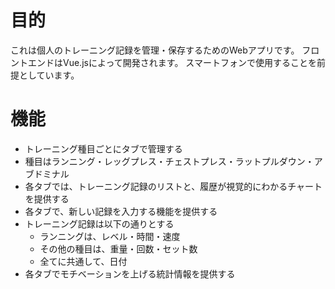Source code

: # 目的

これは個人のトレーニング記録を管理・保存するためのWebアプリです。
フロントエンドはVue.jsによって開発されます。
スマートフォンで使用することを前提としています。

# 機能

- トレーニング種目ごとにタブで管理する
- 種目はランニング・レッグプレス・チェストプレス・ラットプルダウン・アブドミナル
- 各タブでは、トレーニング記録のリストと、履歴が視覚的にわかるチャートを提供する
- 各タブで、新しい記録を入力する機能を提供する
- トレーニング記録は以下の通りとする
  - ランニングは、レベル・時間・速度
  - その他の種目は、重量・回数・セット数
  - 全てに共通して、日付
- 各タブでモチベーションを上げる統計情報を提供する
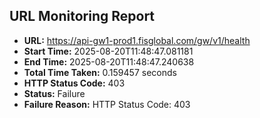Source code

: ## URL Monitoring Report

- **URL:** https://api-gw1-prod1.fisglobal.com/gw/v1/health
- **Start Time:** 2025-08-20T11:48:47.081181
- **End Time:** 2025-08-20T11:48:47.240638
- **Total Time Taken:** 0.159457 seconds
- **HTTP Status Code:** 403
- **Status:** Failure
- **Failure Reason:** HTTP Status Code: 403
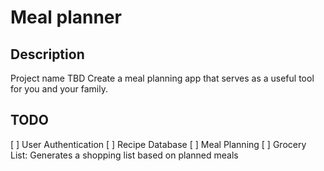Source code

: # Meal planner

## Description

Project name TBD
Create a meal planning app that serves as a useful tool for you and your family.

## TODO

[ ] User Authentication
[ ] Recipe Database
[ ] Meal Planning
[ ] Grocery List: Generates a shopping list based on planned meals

○ ○ ○ ○

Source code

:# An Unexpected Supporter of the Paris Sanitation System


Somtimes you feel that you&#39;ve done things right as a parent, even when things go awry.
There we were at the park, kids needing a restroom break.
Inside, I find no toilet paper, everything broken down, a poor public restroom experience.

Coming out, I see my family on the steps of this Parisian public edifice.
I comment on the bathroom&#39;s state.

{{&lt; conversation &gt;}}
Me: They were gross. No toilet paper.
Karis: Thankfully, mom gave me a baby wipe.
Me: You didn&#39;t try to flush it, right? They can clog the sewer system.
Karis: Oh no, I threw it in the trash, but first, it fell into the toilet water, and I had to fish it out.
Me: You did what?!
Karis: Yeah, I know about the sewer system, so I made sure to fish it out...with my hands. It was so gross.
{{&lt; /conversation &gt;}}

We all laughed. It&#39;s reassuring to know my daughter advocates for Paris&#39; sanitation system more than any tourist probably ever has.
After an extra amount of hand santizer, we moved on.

○ ○ ○ ○

> **Your task**: Above this task is a listing with pictures in it. Retype only the lines from the one containing "- トレーニング記録は以下の通りとする" through the one containing "[ ] Recipe Database", both included, and not the pictures.

> **Answer space**:
- トレーニング記録は以下の通りとする
  - ランニングは、レベル・時間・速度
  - その他の種目は、重量・回数・セット数
  - 全てに共通して、日付
- 各タブでモチベーションを上げる統計情報を提供する
Source code

: ## URL Monitoring Report

- **URL:** https://api-gw1-prod1.fisglobal.com/gw/v1/health
- **Start Time:** 2025-08-20T11:48:47.081181
- **End Time:** 2025-08-20T11:48:47.240638
- **Total Time Taken:** 0.159457 seconds
- **HTTP Status Code:** 403
- **Status:** Failure
- **Failure Reason:** HTTP Status Code: 403
Source code

: # Meal planner

## Description

Project name TBD
Create a meal planning app that serves as a useful tool for you and your family.

## TODO

[ ] User Authentication
[ ] Recipe Database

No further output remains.